======== RECORDS SUPPLIED

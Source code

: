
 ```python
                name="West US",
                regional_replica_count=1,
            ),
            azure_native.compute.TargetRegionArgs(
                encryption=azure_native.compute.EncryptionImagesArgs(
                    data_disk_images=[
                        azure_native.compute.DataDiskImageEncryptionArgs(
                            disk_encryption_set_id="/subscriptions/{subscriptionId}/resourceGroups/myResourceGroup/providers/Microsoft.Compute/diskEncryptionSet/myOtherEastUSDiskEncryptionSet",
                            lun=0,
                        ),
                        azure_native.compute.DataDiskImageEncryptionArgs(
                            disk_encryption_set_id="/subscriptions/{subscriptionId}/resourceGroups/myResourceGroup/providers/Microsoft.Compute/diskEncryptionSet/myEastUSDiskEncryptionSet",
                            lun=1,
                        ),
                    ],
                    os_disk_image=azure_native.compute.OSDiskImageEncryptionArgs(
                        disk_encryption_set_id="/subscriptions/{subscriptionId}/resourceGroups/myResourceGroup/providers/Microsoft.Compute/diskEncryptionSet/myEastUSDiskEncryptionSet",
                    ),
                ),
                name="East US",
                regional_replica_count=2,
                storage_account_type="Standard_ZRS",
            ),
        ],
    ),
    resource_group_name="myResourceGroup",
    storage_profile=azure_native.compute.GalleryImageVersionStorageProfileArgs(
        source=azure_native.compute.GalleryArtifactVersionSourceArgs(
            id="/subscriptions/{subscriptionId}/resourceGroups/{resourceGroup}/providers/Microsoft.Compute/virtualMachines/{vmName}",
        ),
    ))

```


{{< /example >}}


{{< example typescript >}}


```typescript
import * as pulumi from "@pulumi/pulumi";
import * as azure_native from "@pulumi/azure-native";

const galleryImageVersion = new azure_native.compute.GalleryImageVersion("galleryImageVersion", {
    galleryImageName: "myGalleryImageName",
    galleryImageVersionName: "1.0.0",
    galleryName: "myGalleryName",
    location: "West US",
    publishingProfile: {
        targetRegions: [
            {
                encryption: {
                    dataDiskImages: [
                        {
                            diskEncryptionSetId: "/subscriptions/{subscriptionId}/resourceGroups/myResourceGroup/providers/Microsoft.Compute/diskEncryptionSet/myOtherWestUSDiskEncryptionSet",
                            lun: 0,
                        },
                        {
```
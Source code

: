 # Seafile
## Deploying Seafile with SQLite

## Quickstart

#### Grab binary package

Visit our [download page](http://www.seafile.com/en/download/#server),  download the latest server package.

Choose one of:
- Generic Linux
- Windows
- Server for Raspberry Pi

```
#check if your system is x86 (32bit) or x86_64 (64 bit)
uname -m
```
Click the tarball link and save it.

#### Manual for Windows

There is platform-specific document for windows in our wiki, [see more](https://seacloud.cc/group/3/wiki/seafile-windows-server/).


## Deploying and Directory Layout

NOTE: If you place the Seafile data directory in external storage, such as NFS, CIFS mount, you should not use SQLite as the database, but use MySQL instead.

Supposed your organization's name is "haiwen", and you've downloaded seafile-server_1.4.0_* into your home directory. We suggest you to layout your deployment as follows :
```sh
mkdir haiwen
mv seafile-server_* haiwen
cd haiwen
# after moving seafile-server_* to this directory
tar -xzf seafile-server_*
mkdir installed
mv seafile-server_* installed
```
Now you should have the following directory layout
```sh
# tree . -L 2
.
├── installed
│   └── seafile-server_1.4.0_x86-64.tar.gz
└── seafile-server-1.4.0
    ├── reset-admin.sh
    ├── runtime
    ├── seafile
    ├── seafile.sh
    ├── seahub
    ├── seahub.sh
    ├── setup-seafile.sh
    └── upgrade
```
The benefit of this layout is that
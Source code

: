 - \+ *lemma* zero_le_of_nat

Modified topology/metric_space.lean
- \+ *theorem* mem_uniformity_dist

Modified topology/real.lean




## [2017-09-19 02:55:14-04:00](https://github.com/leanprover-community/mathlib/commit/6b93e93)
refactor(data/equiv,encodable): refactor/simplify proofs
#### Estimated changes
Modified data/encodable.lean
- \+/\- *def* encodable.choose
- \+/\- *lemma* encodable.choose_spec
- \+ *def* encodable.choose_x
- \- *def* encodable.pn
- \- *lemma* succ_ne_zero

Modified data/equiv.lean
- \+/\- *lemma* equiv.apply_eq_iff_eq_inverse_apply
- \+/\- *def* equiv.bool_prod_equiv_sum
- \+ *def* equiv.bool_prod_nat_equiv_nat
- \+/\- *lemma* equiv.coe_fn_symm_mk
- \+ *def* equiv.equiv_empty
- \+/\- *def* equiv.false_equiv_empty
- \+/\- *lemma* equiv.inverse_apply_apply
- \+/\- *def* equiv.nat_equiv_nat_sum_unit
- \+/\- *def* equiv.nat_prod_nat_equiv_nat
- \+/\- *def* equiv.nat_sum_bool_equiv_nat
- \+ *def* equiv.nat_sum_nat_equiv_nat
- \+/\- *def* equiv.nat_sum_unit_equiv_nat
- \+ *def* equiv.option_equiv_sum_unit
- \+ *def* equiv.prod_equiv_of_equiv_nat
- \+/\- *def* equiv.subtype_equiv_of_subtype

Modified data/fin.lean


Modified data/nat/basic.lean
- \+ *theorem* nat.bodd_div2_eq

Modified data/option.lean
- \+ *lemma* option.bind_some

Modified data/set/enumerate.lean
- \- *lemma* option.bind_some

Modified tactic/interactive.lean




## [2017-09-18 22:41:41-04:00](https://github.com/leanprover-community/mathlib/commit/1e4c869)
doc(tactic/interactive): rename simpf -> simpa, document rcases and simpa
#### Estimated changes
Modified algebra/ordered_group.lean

================

• [WHAT THE TASK REQUIRES] All lines of the data above must be repeated exactly.

• [SOLUTION TO THIS PROBLEM]
Source code

:
 ```python
                name="West US",
                regional_replica_count=1,
            ),
            azure_native.compute.TargetRegionArgs(
                encryption=azure_native.compute.EncryptionImagesArgs(
                    data_disk_images=[
                        azure_native.compute.DataDiskImageEncryptionArgs(
                            disk_encryption_set_id="/subscriptions/{subscriptionId}/resourceGroups/myResourceGroup/providers/Microsoft.Compute/diskEncryptionSet/myOtherEastUSDiskEncryptionSet",
                            lun=0,
                        ),
                        azure_native.compute.DataDiskImageEncryptionArgs(
                            disk_encryption_set_id="/subscriptions/{subscriptionId}/resourceGroups/myResourceGroup/providers/Microsoft.Compute/diskEncryptionSet/myEastUSDiskEncryptionSet",
                            lun=1,
                        ),
                    ],
                    os_disk_image=azure_native.compute.OSDiskImageEncryptionArgs(
                        disk_encryption_set_id="/subscriptions/{subscriptionId}/resourceGroups/myResourceGroup/providers/Microsoft.Compute/diskEncryptionSet/myEastUSDiskEncryptionSet",
                    ),
                ),
                name="East US",
                regional_replica_count=2,
                storage_account_type="Standard_ZRS",
            ),
        ],
    ),
    resource_group_name="myResourceGroup",
    storage_profile=azure_native.compute.GalleryImageVersionStorageProfileArgs(
        source=azure_native.compute.GalleryArtifactVersionSourceArgs(
            id="/subscriptions/{subscriptionId}/resourceGroups/{resourceGroup}/providers/Microsoft.Compute/virtualMachines/{vmName}",
        ),
    ))

```


{{< /example >}}


{{< example typescript >}}


```typescript
import * as pulumi from "@pulumi/pulumi";
import * as azure_native from "@pulumi/azure-native";

const galleryImageVersion = new azure_native.compute.GalleryImageVersion("galleryImageVersion", {
    galleryImageName: "myGalleryImageName",
    galleryImageVersionName: "1.0.0",
    galleryName: "myGalleryName",
    location: "West US",
    publishingProfile: {
        targetRegions: [
            {
                encryption: {
                    dataDiskImages: [
                        {
                            diskEncryptionSetId: "/subscriptions/{subscriptionId}/resourceGroups/myResourceGroup/providers/Microsoft.Compute/diskEncryptionSet/myOtherWestUSDiskEncryptionSet",
                            lun: 0,
                        },
                        {
```
Source code

: # Seafile
## Deploying Seafile with SQLite

## Quickstart

#### Grab binary package

Visit our [download page](http://www.seafile.com/en/download/#server),  download the latest server package.

Choose one of:
- Generic Linux
- Windows
- Server for Raspberry Pi

```
#check if your system is x86 (32bit) or x86_64 (64 bit)
uname -m
```
Click the tarball link and save it.

#### Manual for Windows

There is platform-specific document for windows in our wiki, [see more](https://seacloud.cc/group/3/wiki/seafile-windows-server/).


## Deploying and Directory Layout

NOTE: If you place the Seafile data directory in external storage, such as NFS, CIFS mount, you should not use SQLite as the database, but use MySQL instead.

Supposed your organization's name is "haiwen", and you've downloaded seafile-server_1.4.0_* into your home directory. We suggest you to layout your deployment as follows :
```sh
mkdir haiwen
mv seafile-server_* haiwen
cd haiwen
# after moving seafile-server_* to this directory
tar -xzf seafile-server_*
mkdir installed
mv seafile-server_* installed
```
Now you should have the following directory layout
```sh
# tree . -L 2
.
├── installed
│   └── seafile-server_1.4.0_x86-64.tar.gz
└── seafile-server-1.4.0
    ├── reset-admin.sh
    ├── runtime
    ├── seafile
    ├── seafile.sh
    ├── seahub
    ├── seahub.sh
    ├── setup-seafile.sh
    └── upgrade
```
The benefit of this layout is that
Source code

: - \+ *lemma* zero_le_of_nat

Modified topology/metric_space.lean
- \+ *theorem* mem_uniformity_dist

Modified topology/real.lean




## [2017-09-19 02:55:14-04:00](https://github.com/leanprover-community/mathlib/commit/6b93e93)
refactor(data/equiv,encodable): refactor/simplify proofs
#### Estimated changes
Modified data/encodable.lean
- \+/\- *def* encodable.choose
- \+/\- *lemma* encodable.choose_spec
- \+ *def* encodable.choose_x
- \- *def* encodable.pn
- \- *lemma* succ_ne_zero

Modified data/equiv.lean
- \+/\- *lemma* equiv.apply_eq_iff_eq_inverse_apply
- \+/\- *def* equiv.bool_prod_equiv_sum
- \+ *def* equiv.bool_prod_nat_equiv_nat
- \+/\- *lemma* equiv.coe_fn_symm_mk
- \+ *def* equiv.equiv_empty
- \+/\- *def* equiv.false_equiv_empty
- \+/\- *lemma* equiv.inverse_apply_apply
- \+/\- *def* equiv.nat_equiv_nat_sum_unit
- \+/\- *def* equiv.nat_prod_nat_equiv_nat
- \+/\- *def* equiv.nat_sum_bool_equiv_nat
- \+ *def* equiv.nat_sum_nat_equiv_nat
- \+/\- *def* equiv.nat_sum_unit_equiv_nat
- \+ *def* equiv.option_equiv_sum_unit
- \+ *def* equiv.prod_equiv_of_equiv_nat
- \+/\- *def* equiv.subtype_equiv_of_subtype

Modified data/fin.lean


Modified data/nat/basic.lean
- \+ *theorem* nat.bodd_div2_eq

Modified data/option.lean
- \+ *lemma* option.bind_some

Modified data/set/enumerate.lean
- \- *lemma* option.bind_some

Modified tactic/interactive.lean




## [2017-09-18 22:41:41-04:00](https://github.com/leanprover-community/mathlib/commit/1e4c869)
doc(tactic/interactive): rename simpf -> simpa, document rcases and simpa
#### Estimated changes
Modified algebra/ordered_group.lean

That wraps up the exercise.